The impact of Cross-Border Payments and Reporting-Plus (CBPR+) on customer reporting comes under the spotlight.
As the payments industry has already embarked on the journey of adopting ISO 20022 messaging (MX) for international transactions, payment instructions will become richer and STP will increase with enhanced data. For now, customer reporting has not changed significantly, as most of the banks have not yet migrated to new message formats for reporting. Even though some banks are already providing an older version of MX reporting to corporates, that is mainly a like for like version of MT reporting.
Since the start of MX messages for cross border payments in March 2023, 15% of traffic has already been shifted to the new format, with a daily average of 635,000+ payment MX messages transmitted over the SWIFT network, and the adoption is growing day by day.

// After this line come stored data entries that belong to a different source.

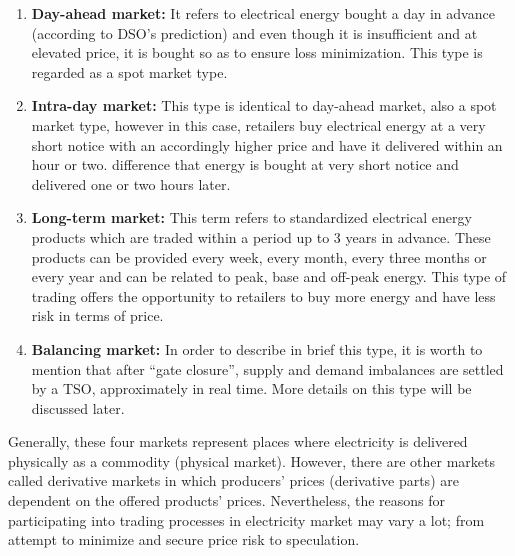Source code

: \begin{enumerate}
\item \textbf{Day-ahead market:} It refers to electrical energy bought a day in advance (according to DSO’s prediction) and even though it is insufficient and at elevated price, it is bought so as to ensure loss minimization. This type is regarded as a spot market type. 
\item	\textbf{Intra-day market:} This type is identical to day-ahead market, also a spot market type, however in this case, retailers buy electrical energy at a very short notice with an accordingly higher price and have it delivered within an hour or two.  difference that energy is bought at very short notice and delivered one or two hours later. 
\item \textbf{Long-term market:} This term refers to standardized electrical energy products which are traded within a period up to 3 years in advance. These products can be provided every week, every month, every three months or every year and can be related to peak, base and off-peak energy. This type of trading offers the opportunity to retailers to buy more energy and have less risk in terms of price. 
\item	\textbf{Balancing market:} In order to describe in brief this type, it is worth to mention that after “gate closure”, supply and demand imbalances are settled by a TSO, approximately in real time. More details on this type will be discussed later. 
\end{enumerate}
Generally, these four markets represent places where electricity is delivered physically as a commodity (physical market). However, there are other markets called derivative markets in which producers’ prices (derivative parts) are dependent on the offered products’ prices. Nevertheless, the reasons for participating into trading processes in electricity market may vary a lot; from attempt to minimize and secure price risk to speculation. 

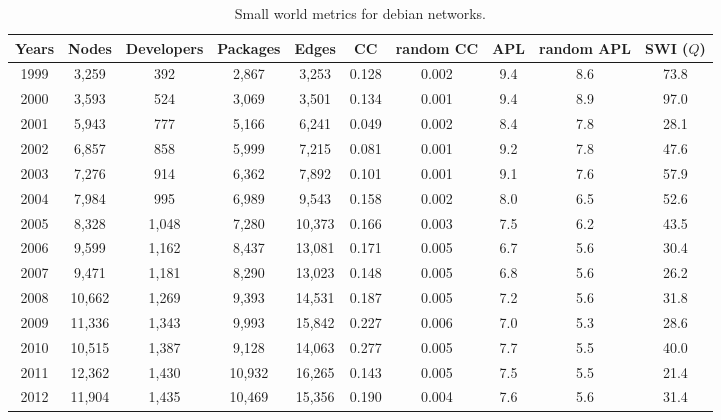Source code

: \begin{table}[H]
\begin{center}
\begin{small}
\begin{tabular}{|c|c|c|c|c|c|c|c|c|c|}
\hline
Years&Nodes&Developers&Packages&Edges&CC&random CC&APL&random APL&SWI ($Q$)\\
\hline
1999&3,259&392&2,867&3,253&0.128&0.002&9.4&8.6&73.8\\
2000&3,593&524&3,069&3,501&0.134&0.001&9.4&8.9&97.0\\
2001&5,943&777&5,166&6,241&0.049&0.002&8.4&7.8&28.1\\
2002&6,857&858&5,999&7,215&0.081&0.001&9.2&7.8&47.6\\
2003&7,276&914&6,362&7,892&0.101&0.001&9.1&7.6&57.9\\
2004&7,984&995&6,989&9,543&0.158&0.002&8.0&6.5&52.6\\
2005&8,328&1,048&7,280&10,373&0.166&0.003&7.5&6.2&43.5\\
2006&9,599&1,162&8,437&13,081&0.171&0.005&6.7&5.6&30.4\\
2007&9,471&1,181&8,290&13,023&0.148&0.005&6.8&5.6&26.2\\
2008&10,662&1,269&9,393&14,531&0.187&0.005&7.2&5.6&31.8\\
2009&11,336&1,343&9,993&15,842&0.227&0.006&7.0&5.3&28.6\\
2010&10,515&1,387&9,128&14,063&0.277&0.005&7.7&5.5&40.0\\
2011&12,362&1,430&10,932&16,265&0.143&0.005&7.5&5.5&21.4\\
2012&11,904&1,435&10,469&15,356&0.190&0.004&7.6&5.6&31.4\\
\hline
\end{tabular}
\caption{Small world metrics for debian networks.}
\label{swi_debian}
\end{small}
\end{center}
\end{table}

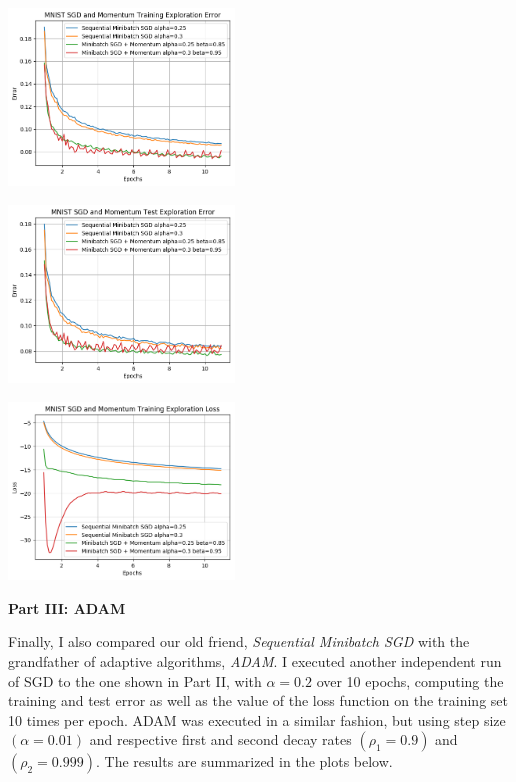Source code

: \documentclass[10pt]{article}
\begin{document}
\begin{multicols}{2}
\begin{center}
    \includegraphics[width=0.45\textwidth]{SGDandMomentumTrainingExplorationError.png}
\end{center}
\begin{center}
    \includegraphics[width=0.45\textwidth]{SGDandMomentumTestExplorationError.png}
\end{center}
\begin{center}
    \includegraphics[width=0.45\textwidth]{SGDandMomentumTrainingExplorationLoss.png}
\end{center}
\columnbreak
\noindent
\textbf{Part III: ADAM} \par
Finally, I also compared our old friend, \textit{Sequential Minibatch SGD} with the grandfather of adaptive algorithms, \textit{ADAM}. I executed another independent run of SGD to the one shown in Part II, with $\alpha = 0.2$ over 10 epochs, computing the training and test error as well as the value of the loss function on the training set 10 times per epoch. ADAM was executed in a similar fashion, but using step size $(\alpha=0.01)$ and respective first and second decay rates $(\rho_1 = 0.9)$ and $(\rho_2 = 0.999)$. The results are summarized in the plots below.\par 

\end{multicols}
\end{document}
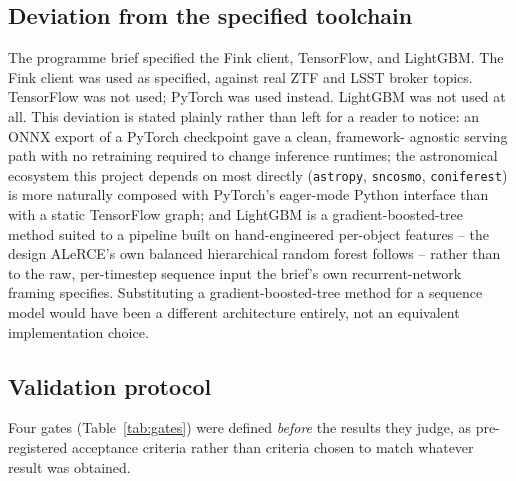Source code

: \subsection{Deviation from the specified toolchain}

The programme brief specified the Fink client, TensorFlow, and LightGBM.
The Fink client was used as specified, against real ZTF and LSST broker
topics. TensorFlow was not used; PyTorch was used instead. LightGBM was not
used at all. This deviation is stated plainly rather than left for a reader
to notice: an ONNX export of a PyTorch checkpoint gave a clean, framework-
agnostic serving path with no retraining required to change inference
runtimes; the astronomical ecosystem this project depends on most directly
(\texttt{astropy}, \texttt{sncosmo}, \texttt{coniferest}) is more naturally
composed with PyTorch's eager-mode Python interface than with a static
TensorFlow graph; and LightGBM is a gradient-boosted-tree method suited to a
pipeline built on hand-engineered per-object features -- the design ALeRCE's
own balanced hierarchical random forest follows \citep{forster2021alerce}
-- rather than to the raw, per-timestep sequence input the brief's own
recurrent-network framing specifies. Substituting a gradient-boosted-tree
method for a sequence model would have been a different architecture
entirely, not an equivalent implementation choice.

\subsection{Validation protocol}

Four gates (Table~\ref{tab:gates}) were defined \emph{before} the results
they judge, as pre-registered acceptance criteria rather than criteria
chosen to match whatever result was obtained.

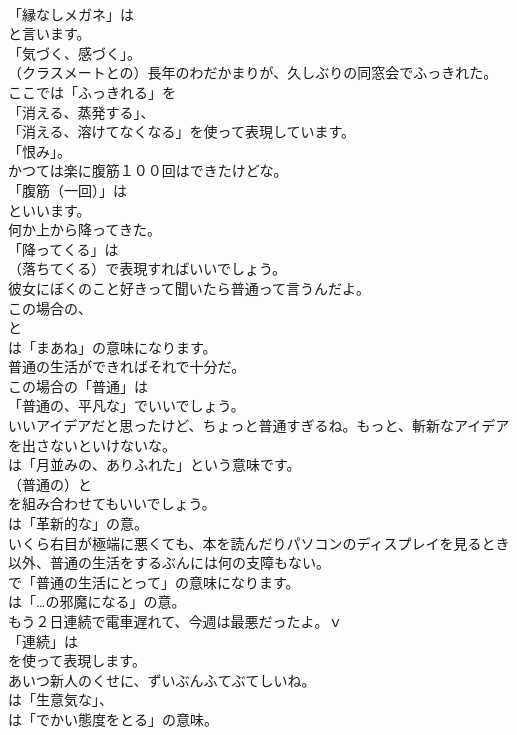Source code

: \documentclass[8pt]{extreport}
\begin{document}
\begin{CJK}{UTF8}{min}
\\	「縁なしメガネ」は
\\	と言います。
\\	「気づく、感づく」。	
\\	（クラスメートとの）長年のわだかまりが、久しぶりの同窓会でふっきれた。 
\\	ここでは「ふっきれる」を
\\	「消える、蒸発する」、
\\	「消える、溶けてなくなる」を使って表現しています。
\\	「恨み」。	
\\	かつては楽に腹筋１００回はできたけどな。 
\\	「腹筋（一回）」は
\\	といいます。	
\\	何か上から降ってきた。 
\\	「降ってくる」は 
\\	（落ちてくる）で表現すればいいでしょう。	
\\	彼女にぼくのこと好きって聞いたら普通って言うんだよ。 
\\	この場合の、
\\	と
\\	は「まあね」の意味になります。	
\\	普通の生活ができればそれで十分だ。 
\\	この場合の「普通」は
\\	「普通の、平凡な」でいいでしょう。	
\\	いいアイデアだと思ったけど、ちょっと普通すぎるね。もっと、斬新なアイデアを出さないといけないな。 
\\	は「月並みの、ありふれた」という意味です。
\\	（普通の）と 
\\	を組み合わせてもいいでしょう。
\\	は「革新的な」の意。	
\\	いくら右目が極端に悪くても、本を読んだりパソコンのディスプレイを見るとき以外、普通の生活をするぶんには何の支障もない。 
\\	で「普通の生活にとって」の意味になります。
\\	は「…の邪魔になる」の意。	
\\	もう２日連続で電車遅れて、今週は最悪だったよ。ｖ 
\\	「連続」は
\\	を使って表現します。	
\\	あいつ新人のくせに、ずいぶんふてぶてしいね。 
\\	は「生意気な」、
\\	は「でかい態度をとる」の意味。	

\end{CJK}
\end{document}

Once enhanced data flows within payment instructions, and banks adopt the new reporting formats, it will be interesting to witness the market’s response to enhanced customer reporting, which should eventually benefit both financial institutions (FIs) and corporates. At present, corporates are not obliged to move to MX, but they will start seeing the impacts, such as data loss and data truncation on existing reporting, soon.
Legacy challenges
Some might argue that this change is regulatory driven, but adopting a richer format has long since been a business need. One of the major challenges that FIs and corporates are currently facing relates to different messaging formats in various market infrastructures.
SEPA and other internal payment infrastructure of countries/regions has been operational in the MX format for quite some time now. Limited data availability in conventional MT payments and reporting were reducing the scope of STP and effectiveness of processing these payments for both banks and corporates.
Automatic reconciliation of thousands of transactions on a daily basis was becoming increasingly harder with limited and unstructured data sets available in rigid MT format. Due to a lack of structured data, banks and businesses are compelled to rely on manual checks and fixes, even though most of them were investing heavily in automation via digitalisation.
The lack of opportunity for harmonious interpretation and the unstreamlined use of MT message tags by different banks and countries contributed to an increase in the problem. Although international banks tried to reduce that gap for businesses by harmonising their reporting via internal entities in different countries/market infrastructure, it could not be accomplished by banks due to a lack of structured data, and the existing rigid formats.
“Major corporates have struggled with inconsistency in customer reporting from their bank operating in different geographies/countries.”
Changing future
Will CBPR+ reduce the current challenges and gaps in payment and reconciliations for FIs and corporates? Considering the major chunk of high-value international payments happening currently via MT, moving those payments to a new format will not be an overnight and painless task. It will take some time to migrate everyone onto the new format.
Once the migration is complete, banks will start adopting and utilising the enhanced data provided in the new format – and that’s when the game will start changing. It will be a slow start but will have long lasting benefits and impacts, hence adoption should progress quickly.
This enhanced data will increase the effectiveness of AML checks and reduce the number of fraud and money-laundering transactions, helping to make regulators feel more comfortable in the current challenging global scenarios.
A major benefit would be to have all (or at least the majority of) market infrastructures in the same ISO format, which will bring standardisation into the end-to-end life cycle from payment until account reporting for reconciliation.
For businesses, there will be a chance to capitalise on the full extent of their investment in digitalisation. ISO reporting will bring the structured and key data that businesses need to reconcile their payments automatically without any manual intervention. For example, use of the unique end-to-end transaction reference (UETR) will simplify the process by tracking a transaction at any stage anywhere in a unified manner.
We understand that the journey towards achieving the goal is not straightforward, but once we reach the destination, the benefits will be significant for every business in the payments industry. With respect to MX, corporates should consider talking to their banks and software service providers to seek what is on offer for them already or coming in the near future.
“Despite the fact that CBPR+ is a regulatory change, it offers plenty of long-term value for every business in the payment life cycle.”